Thank goodness the elections are finally over (give and take a runoff or a recount here and there), and the country has been made safe for me to return to the States some day. I couldn't be bothered to cast an overseas ballot, since I figured Cali and the Bay Area was a lock. So it looks like Proposition 8's passage was the result of my apathy, for better or worse.
Ever since Eisenhower, there has been the token black or two in each Administration. But one suspects the one African-American person most familiar to the Presidents would be someone like Mr. Eugene Allen.
For more than three decades Eugene Allen worked in the White House, a black man unknown to the headlines. During some of those years, harsh segregation laws lay upon the land.

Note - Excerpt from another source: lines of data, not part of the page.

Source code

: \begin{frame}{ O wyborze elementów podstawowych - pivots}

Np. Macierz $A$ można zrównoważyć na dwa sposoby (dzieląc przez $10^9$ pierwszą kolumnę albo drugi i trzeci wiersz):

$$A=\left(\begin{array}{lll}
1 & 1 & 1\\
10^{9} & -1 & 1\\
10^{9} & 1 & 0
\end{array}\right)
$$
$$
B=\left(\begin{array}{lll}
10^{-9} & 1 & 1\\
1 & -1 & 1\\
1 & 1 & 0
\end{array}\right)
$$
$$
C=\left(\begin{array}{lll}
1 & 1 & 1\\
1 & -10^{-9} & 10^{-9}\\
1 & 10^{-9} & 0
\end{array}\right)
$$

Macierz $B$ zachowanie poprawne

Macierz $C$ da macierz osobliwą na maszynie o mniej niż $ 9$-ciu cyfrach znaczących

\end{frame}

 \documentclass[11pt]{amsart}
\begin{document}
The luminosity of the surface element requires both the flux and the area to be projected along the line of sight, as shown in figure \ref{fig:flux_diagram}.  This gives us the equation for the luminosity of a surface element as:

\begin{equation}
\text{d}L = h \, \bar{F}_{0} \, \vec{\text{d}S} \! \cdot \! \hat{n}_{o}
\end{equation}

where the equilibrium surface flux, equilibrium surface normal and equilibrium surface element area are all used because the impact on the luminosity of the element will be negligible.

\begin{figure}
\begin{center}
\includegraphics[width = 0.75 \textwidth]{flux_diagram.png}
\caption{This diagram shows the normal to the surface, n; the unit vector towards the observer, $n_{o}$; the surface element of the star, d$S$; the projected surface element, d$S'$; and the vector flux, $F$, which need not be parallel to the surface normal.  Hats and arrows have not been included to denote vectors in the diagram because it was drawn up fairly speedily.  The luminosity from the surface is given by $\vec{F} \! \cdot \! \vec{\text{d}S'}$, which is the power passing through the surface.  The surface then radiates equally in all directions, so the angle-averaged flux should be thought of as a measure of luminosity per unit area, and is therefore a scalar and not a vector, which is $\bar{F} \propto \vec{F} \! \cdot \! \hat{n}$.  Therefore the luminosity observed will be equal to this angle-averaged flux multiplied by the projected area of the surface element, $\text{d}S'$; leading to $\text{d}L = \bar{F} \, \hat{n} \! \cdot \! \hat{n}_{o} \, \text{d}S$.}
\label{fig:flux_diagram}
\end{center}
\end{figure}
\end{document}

He trekked home every night, his wife, Helene, keeping him out of her kitchen.
At the White House, he worked closer to the dirty dishes than to the large desk in the Oval Office. Helene didn't care; she just beamed with pride.
President Truman called him Gene.
President Ford liked to talk golf with him.
He saw eight presidential administrations come and go, often working six days a week. "I never missed a day of work," Allen says.
His is a story from the back pages of history. A figure in the tiniest of print. The man in the kitchen.
One may imagine that seeing a humble, industrious black man at work every day may have inspired the Presidents to push through the Civil Rights policies, just a little bit.
Mr. Allen worked his way up to the position of matire d' before retired in 1986 after 34 years of service in the White House with personal thank-you notes from the Reagans. But the prospect of an Obama presidency is exciting to the Allens, even in their 80s, watching from afar.
Interviewed at their home last week, Gene and Helene speculated about what it would mean if a black man were actually elected president.
"Just imagine," she said.
"It'd be really something," he said.
"We're pretty much past the going-out stage," she said. "But you never know. If he gets in there, it'd sure be nice to go over there again."
I won't spoil the end of the story, published on the front page of the Washington Post on the day after the election, since Mr. Haygood's article deserves to be read in its entirety. Suffice it to say that the conclusion ties together the up-close-personal and grand-historical threads together in the most dramatic way.